### WORK TO BE COMPLETED:
Restate all of the entries exactly, each line as it stands.

### DATA TO PROCESS:

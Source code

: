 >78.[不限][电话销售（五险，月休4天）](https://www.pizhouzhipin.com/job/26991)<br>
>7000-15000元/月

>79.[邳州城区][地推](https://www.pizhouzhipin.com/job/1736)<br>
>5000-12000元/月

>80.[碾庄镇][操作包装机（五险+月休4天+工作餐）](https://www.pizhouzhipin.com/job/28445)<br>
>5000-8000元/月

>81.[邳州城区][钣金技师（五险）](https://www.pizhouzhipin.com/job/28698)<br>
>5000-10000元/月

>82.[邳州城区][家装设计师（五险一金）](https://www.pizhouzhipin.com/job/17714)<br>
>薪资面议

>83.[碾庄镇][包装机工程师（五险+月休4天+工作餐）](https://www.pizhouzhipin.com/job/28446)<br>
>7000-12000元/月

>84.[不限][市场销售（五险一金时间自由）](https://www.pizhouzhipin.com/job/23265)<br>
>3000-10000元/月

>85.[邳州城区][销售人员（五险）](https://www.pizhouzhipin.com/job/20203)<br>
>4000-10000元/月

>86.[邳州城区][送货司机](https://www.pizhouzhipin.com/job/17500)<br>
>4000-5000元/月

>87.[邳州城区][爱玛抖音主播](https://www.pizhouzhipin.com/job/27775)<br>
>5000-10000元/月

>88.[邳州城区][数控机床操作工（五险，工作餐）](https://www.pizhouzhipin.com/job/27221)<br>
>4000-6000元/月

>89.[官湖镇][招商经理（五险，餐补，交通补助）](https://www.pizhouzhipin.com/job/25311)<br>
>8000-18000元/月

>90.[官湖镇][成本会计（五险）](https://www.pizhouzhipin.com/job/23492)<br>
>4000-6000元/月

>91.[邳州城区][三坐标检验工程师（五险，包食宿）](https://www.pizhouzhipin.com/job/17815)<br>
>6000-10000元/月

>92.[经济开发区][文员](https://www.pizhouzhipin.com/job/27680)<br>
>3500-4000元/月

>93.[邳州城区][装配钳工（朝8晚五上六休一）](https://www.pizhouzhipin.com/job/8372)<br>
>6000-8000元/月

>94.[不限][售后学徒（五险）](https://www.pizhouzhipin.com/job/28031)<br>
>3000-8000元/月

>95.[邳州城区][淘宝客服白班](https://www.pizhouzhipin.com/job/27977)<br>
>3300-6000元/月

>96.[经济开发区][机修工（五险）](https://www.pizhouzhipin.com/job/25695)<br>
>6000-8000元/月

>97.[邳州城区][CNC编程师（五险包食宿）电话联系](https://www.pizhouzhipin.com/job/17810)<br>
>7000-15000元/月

### RESPONSE TO THIS EXERCISE:
Source code

: >78.[不限][电话销售（五险，月休4天）](https://www.pizhouzhipin.com/job/26991)<br>
>7000-15000元/月

>79.[邳州城区][地推](https://www.pizhouzhipin.com/job/1736)<br>
>5000-12000元/月

>80.[碾庄镇][操作包装机（五险+月休4天+工作餐）](https://www.pizhouzhipin.com/job/28445)<br>
>5000-8000元/月

>81.[邳州城区][钣金技师（五险）](https://www.pizhouzhipin.com/job/28698)<br>
>5000-10000元/月

>82.[邳州城区][家装设计师（五险一金）](https://www.pizhouzhipin.com/job/17714)<br>
>薪资面议

>83.[碾庄镇][包装机工程师（五险+月休4天+工作餐）](https://www.pizhouzhipin.com/job/28446)<br>
>7000-12000元/月

>84.[不限][市场销售（五险一金时间自由）](https://www.pizhouzhipin.com/job/23265)<br>
>3000-10000元/月

>85.[邳州城区][销售人员（五险）](https://www.pizhouzhipin.com/job/20203)<br>
>4000-10000元/月

>86.[邳州城区][送货司机](https://www.pizhouzhipin.com/job/17500)<br>
>4000-5000元/月

>87.[邳州城区][爱玛抖音主播](https://www.pizhouzhipin.com/job/27775)<br>
>5000-10000元/月

>88.[邳州城区][数控机床操作工（五险，工作餐）](https://www.pizhouzhipin.com/job/27221)<br>
>4000-6000元/月

>89.[官湖镇][招商经理（五险，餐补，交通补助）](https://www.pizhouzhipin.com/job/25311)<br>
>8000-18000元/月

>90.[官湖镇][成本会计（五险）](https://www.pizhouzhipin.com/job/23492)<br>
>4000-6000元/月

>91.[邳州城区][三坐标检验工程师（五险，包食宿）](https://www.pizhouzhipin.com/job/17815)<br>
>6000-10000元/月

>92.[经济开发区][文员](https://www.pizhouzhipin.com/job/27680)<br>
>3500-4000元/月

>93.[邳州城区][装配钳工（朝8晚五上六休一）](https://www.pizhouzhipin.com/job/8372)<br>
>6000-8000元/月

>94.[不限][售后学徒（五险）](https://www.pizhouzhipin.com/job/28031)<br>
>3000-8000元/月

>95.[邳州城区][淘宝客服白班](https://www.pizhouzhipin.com/job/27977)<br>
>3300-6000元/月

>96.[经济开发区][机修工（五险）](https://www.pizhouzhipin.com/job/25695)<br>
>6000-8000元/月

>97.[邳州城区][CNC编程师（五险包食宿）电话联系](https://www.pizhouzhipin.com/job/17810)<br>
>7000-15000元/月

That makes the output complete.